THEATRE
By Lars Norén, English translation by Marita Lindholm Gochman
By Lars Norén, English translation by Marita Lindholm Gochman
Produced by Public Front, presented La
Mama Theatre
La Mama, until July 17, 2016
Reviewer: Kate Herbert
Stars:***
La Mama, until July 17, 2016
Reviewer: Kate Herbert
Stars:***
Review also published in print (& possibly online) at Herald Sun Arts on Friday, July 8, 2016
Stephen House & Luke Mulquiney
Forced together in an icy apartment on a bleak and rainy day in Sweden, a
father and son play out their frighteningly dysfunctional relationship to its
dramatic conclusion.
Lars Norén’s 1980s
play, Courage To Kill, is brutally realistic and Richard Murphet,
director of this production, forces Norén’s embittered characters into dangerously
close proximity in the tiny, claustrophobic space of La Mama.
The only brief relief from the fraught interaction between
Erik (Luke Mulquiney)
and his father, Ernst (Stephen House), is the arrival of Erik’s
casual girlfriend, Radka (Tamara
Natt), in the second half of this long play.
The old and ailing father has arrived unannounced at his
son’s uncomfortable flat and expects his son to care for him, but Erik is not complying.

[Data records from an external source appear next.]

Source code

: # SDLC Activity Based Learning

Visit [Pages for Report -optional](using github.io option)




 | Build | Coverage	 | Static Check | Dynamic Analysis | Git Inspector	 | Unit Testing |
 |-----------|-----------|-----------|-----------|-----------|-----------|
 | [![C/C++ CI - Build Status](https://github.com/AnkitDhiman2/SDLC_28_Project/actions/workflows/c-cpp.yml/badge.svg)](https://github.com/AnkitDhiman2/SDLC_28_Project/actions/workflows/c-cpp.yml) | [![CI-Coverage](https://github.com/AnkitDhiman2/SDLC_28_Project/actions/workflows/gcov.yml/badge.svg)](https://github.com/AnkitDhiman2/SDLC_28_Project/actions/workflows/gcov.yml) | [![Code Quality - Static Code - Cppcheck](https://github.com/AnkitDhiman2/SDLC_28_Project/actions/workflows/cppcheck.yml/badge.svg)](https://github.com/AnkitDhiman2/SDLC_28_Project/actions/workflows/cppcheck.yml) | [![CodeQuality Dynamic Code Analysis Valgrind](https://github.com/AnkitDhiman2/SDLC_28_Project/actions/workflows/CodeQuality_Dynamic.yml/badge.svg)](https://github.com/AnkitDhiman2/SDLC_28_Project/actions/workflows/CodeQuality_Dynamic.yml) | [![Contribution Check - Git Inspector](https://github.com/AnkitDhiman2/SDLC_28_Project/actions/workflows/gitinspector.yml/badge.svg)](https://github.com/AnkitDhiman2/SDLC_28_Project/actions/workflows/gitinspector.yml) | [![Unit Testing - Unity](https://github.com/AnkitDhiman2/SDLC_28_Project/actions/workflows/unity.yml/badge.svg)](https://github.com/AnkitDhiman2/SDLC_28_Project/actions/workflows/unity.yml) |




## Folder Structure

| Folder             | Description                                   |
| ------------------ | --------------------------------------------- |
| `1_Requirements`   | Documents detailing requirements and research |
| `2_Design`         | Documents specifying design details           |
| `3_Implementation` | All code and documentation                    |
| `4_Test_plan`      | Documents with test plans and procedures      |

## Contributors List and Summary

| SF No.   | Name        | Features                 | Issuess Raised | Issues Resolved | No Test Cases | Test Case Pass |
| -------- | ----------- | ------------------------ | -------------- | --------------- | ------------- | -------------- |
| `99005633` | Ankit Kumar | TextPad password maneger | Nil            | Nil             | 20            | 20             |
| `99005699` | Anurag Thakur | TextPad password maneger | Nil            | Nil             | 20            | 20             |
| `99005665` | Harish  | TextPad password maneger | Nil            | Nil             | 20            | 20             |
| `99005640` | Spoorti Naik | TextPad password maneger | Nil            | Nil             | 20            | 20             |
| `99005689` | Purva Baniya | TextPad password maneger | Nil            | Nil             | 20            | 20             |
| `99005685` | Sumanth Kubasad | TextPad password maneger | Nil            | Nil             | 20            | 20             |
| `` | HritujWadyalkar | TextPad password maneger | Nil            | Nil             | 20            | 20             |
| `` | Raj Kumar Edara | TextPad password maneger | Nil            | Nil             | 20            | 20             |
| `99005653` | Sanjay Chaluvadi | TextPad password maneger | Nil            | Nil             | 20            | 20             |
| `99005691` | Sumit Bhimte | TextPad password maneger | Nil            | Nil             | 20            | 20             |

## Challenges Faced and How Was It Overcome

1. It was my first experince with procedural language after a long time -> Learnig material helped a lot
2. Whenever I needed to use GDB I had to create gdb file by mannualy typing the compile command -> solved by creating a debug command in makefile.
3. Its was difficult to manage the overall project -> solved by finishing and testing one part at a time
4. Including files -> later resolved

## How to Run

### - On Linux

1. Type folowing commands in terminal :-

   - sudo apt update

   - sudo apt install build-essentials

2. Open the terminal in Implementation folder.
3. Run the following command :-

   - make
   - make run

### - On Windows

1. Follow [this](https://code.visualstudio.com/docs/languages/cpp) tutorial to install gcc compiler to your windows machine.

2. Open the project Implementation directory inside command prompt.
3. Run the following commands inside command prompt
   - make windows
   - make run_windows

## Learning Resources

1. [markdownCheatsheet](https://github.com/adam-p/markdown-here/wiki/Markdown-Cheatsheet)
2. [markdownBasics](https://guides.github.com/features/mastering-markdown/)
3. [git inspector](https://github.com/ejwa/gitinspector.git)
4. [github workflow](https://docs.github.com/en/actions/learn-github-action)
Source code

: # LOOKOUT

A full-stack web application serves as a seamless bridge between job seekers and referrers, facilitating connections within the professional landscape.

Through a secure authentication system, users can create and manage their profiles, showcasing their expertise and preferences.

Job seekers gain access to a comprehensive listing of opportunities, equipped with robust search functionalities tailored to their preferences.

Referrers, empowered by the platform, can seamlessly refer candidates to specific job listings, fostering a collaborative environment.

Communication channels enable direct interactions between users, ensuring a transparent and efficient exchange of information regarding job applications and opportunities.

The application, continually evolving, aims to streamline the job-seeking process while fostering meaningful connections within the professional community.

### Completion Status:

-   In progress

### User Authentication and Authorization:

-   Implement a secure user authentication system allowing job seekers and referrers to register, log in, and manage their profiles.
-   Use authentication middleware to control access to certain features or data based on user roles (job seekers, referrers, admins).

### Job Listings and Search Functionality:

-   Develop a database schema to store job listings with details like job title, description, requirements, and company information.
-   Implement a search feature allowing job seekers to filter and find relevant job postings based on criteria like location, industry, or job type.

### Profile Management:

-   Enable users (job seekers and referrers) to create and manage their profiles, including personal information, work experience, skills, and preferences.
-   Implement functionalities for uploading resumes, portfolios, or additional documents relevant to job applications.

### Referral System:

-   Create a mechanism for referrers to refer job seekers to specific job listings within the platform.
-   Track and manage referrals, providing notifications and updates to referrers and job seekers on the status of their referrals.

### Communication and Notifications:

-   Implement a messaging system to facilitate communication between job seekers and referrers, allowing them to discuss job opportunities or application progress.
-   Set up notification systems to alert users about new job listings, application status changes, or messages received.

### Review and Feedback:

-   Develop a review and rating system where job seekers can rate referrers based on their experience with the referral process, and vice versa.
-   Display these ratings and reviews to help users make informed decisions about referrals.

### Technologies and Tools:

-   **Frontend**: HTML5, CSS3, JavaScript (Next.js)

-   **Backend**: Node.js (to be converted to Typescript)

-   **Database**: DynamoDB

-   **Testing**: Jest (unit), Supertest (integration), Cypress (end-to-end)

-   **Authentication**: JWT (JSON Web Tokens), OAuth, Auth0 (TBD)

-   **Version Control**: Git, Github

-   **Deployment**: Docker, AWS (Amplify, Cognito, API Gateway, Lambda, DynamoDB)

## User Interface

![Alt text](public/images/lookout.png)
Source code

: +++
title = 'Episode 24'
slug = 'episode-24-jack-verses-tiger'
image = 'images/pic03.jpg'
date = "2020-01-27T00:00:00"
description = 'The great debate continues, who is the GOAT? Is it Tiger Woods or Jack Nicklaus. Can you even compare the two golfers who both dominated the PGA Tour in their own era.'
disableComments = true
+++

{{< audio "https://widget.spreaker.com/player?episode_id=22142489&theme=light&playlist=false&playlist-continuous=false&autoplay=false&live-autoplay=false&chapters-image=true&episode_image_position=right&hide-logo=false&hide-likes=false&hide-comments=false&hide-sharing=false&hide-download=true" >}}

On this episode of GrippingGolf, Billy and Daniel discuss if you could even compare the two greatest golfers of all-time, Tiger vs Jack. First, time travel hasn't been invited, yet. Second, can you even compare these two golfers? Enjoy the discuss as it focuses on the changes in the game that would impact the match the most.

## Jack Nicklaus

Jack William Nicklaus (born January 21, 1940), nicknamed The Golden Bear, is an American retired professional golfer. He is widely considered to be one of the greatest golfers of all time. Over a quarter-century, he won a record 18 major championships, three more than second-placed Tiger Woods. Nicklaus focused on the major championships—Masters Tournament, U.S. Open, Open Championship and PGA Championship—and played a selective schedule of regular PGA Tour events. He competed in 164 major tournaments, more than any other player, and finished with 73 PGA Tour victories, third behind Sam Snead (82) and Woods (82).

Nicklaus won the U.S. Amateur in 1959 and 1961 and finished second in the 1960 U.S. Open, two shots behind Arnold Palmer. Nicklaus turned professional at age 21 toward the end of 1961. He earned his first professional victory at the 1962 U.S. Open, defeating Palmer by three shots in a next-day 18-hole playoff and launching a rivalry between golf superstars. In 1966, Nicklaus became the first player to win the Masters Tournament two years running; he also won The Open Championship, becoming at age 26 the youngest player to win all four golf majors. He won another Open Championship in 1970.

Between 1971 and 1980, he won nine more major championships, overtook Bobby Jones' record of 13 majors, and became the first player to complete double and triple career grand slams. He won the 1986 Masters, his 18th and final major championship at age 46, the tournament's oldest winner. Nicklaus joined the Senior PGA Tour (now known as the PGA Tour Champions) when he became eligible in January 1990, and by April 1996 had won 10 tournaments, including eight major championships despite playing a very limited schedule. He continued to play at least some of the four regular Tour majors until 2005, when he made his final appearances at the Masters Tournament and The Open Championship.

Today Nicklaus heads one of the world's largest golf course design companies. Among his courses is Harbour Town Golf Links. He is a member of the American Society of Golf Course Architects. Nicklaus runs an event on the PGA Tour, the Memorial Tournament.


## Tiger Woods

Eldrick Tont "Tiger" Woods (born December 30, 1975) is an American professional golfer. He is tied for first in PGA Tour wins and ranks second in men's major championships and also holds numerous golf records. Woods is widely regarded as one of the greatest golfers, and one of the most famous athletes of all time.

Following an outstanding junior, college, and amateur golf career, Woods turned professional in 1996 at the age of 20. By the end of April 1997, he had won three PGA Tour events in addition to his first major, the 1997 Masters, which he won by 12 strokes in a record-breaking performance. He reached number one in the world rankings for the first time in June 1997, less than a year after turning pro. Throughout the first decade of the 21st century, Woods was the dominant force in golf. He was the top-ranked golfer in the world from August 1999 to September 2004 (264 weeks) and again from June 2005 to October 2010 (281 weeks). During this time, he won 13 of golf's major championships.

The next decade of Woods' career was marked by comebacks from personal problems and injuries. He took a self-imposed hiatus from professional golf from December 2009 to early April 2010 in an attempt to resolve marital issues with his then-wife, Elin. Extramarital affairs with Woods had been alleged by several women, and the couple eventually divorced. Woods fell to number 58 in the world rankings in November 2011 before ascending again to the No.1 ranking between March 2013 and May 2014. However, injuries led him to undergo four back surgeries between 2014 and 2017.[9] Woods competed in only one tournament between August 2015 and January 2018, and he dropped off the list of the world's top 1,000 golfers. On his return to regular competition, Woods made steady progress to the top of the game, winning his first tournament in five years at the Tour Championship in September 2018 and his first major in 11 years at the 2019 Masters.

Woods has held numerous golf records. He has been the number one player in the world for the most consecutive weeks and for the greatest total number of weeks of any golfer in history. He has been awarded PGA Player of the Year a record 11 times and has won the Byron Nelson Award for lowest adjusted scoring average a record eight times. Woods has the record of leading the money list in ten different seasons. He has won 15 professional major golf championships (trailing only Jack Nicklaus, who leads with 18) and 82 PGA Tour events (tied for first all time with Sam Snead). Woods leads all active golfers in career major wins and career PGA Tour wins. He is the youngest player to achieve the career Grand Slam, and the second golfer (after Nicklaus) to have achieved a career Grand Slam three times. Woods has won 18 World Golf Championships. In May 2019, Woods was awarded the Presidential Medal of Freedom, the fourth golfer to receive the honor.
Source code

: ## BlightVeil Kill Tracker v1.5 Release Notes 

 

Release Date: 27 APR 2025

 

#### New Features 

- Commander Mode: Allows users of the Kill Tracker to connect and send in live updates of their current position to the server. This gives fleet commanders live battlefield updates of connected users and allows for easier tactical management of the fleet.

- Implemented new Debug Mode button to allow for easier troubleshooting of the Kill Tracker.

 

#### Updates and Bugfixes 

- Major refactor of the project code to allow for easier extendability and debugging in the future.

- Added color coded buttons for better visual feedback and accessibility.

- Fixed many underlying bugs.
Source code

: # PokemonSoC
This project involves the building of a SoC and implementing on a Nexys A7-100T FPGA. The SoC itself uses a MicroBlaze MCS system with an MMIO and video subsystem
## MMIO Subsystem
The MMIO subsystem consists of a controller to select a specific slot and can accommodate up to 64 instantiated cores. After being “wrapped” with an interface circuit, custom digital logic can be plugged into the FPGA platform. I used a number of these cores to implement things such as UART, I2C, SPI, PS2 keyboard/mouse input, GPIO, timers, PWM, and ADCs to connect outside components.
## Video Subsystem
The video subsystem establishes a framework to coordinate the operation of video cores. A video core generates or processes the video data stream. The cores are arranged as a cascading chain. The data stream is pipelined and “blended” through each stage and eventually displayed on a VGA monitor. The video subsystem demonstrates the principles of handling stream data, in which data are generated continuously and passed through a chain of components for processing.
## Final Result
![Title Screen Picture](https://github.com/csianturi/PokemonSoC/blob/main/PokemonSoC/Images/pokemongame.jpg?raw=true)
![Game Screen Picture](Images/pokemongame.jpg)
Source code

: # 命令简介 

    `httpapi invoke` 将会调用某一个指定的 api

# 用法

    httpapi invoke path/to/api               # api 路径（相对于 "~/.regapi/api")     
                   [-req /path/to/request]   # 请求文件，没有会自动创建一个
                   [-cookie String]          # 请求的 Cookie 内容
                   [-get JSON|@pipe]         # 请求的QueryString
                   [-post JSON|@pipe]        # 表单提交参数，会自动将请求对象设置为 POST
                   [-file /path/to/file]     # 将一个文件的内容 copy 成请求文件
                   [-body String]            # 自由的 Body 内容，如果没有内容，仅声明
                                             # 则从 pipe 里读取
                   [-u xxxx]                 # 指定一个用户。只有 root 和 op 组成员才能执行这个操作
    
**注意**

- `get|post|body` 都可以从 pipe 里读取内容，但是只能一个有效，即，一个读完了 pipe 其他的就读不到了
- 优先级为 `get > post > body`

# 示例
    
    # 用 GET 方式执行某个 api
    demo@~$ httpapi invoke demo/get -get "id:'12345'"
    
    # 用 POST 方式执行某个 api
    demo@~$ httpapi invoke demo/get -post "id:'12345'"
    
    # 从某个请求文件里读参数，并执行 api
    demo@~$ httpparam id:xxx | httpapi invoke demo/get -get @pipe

Norén’s script hints at unpleasant secrets in the family’s history
and Murphet focuses on the slow, brooding intensity between father and son as
they peel away the layers of the past and strip each other of any pretence.
Mulquiney is rigid with repressed rage as the
depressed and untrusting son, expressing Erik’s secretiveness and despair
through his obsessive cutting of magazine clippings and his searching interrogation
of his father.
However, Mulquiney’s clenched fists and fixed grimace reflect the actor’s own
tension more than that of the character.
House prowls the
small space as the demanding and clingy father, pursuing the son like a hunter
and oppressing him with his constant presence.
But House struggles
to make the drunk, promiscuous father credible in a performance that is
unfocussed and lacks clear and sustained connection to the text or the other
characters.
The discomfort of
the actors is palpable when House and Mulquiney lose their place in the script early
in the play.
The second half is
more powerful, cohesive and intense as it careers to its inevitable conclusion.
Natt’s Radka
interrupts the father and son’s relentless arguing and barely masked anger with
a breezy, youthful energy and sassiness, although it is hard to understand why
Radka would stay in such a tense situation for so long.
Despite the flaws in performances, Norén’s play is a
challenging exploration of family dysfunction and tragedy.